Q: "iced tea" -- 18th century?

Joel S. Berson Berson at ATT.NET
Wed Jul 15 21:58:28 UTC 2009

The earliest OED quotations for "iced tea" are
1877 and 1880 (and for "iced coffee",
1879).  "Iced water" appears in 1673 and "iced
liquors" in 1775.  What say the experts today
about the appearance of "iced tea"?  Any
connection with 18th-century Charleston, S.C.?

The ADS-L archives contain over a hundred
messages containing "ïced tea".  Browsing
quickly, the earliest date I see is 1852, in a
message of 29 Jul 1999 09:57 (from Barry, I believe):

LADIES' REPOSITORY, January 1852, pg. 34, col. 1:
Throughout the summer, ices are sold in the
streets of every Russian town; and, not only iced
water, iced wine, and iced beer, but even iced
tea is drank in immense quantities.  [Making of America database]

Google Books associates the same quotation with
Charles Dickens, via "Home and Social Philosophy:
or, Chapters in Every-day Topics. From 'Household
Words,' Edited by Charles Dickens", also 1852
(NY: G. P. Putnam).  And with "Panorama of St.
Petersburg", by J.G. Köhl, also 1852.

(The instance in "The Phrenological journal and
miscellany" must be spurious.  Although the title
page reads 1837, the page in question is from
something else altogether Pakistani; see page 765
of 967 and following  The page with "iced tea"
[unnumbered, as far as I can tell] contains
phrases such as "A corporation president",
"semi-coma", "post-luncheon slumps" that do not sound 1837-ish.)

There seem to be many quotations from circa 1873 on.

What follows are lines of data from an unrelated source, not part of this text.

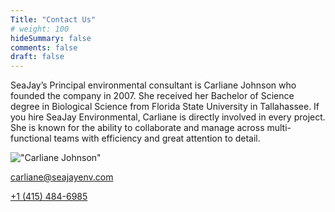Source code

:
 ```yaml
---
Title: "Contact Us"
# weight: 100
hideSummary: false
comments: false
draft: false
---
```


SeaJay’s Principal environmental consultant is Carliane Johnson who founded the company in 2007. She received her Bachelor of Science degree in Biological Science from Florida State University in Tallahassee. If you hire SeaJay Environmental, Carliane is directly involved in every project. She is known for the ability to collaborate and manage across multi-functional teams with efficiency and great attention to detail. 

!["Carliane Johnson"](CJohnson.jpg)

carliane@seajayenv.com

[+1 (415) 484-6985](tel:+4154846985)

Google Books claims 1827, Domestic Economy, and
Cookery, By Lady, Adam Matthew Publications,
[title page says "London: Printed for Longman,
Rees, Orme, Brown, and Green, Paternoster-Row,
1827], p. 589:  "Iced Teas, Coffee, and
Chocolate" [recipe title].  BUT, the recipe is in
a section titled "Ices", and it (and the next,
"Iced Water Coffee") is an ice[d] cream:  "Put
four pints of good cream on the fire, with eight
yolks and a quarter of a pound of sugar; let it
thicken, turning it with a whisk. Dissolve half a
pound of vanilla or chocolate, and mix it in
well; strain, cool, and ice it.  [No mention of
tea in this recipe!!  And also not a drink.]
      Elsewhere, this book has:  Page
148:  "Those who have not tasted raw frozen fish
in Russia, nor iced cream coffee or tea at
Venice, with a long draught of iced water after
it ..."  [No commas in list.  This tea too sounds like an ice, not a drink.]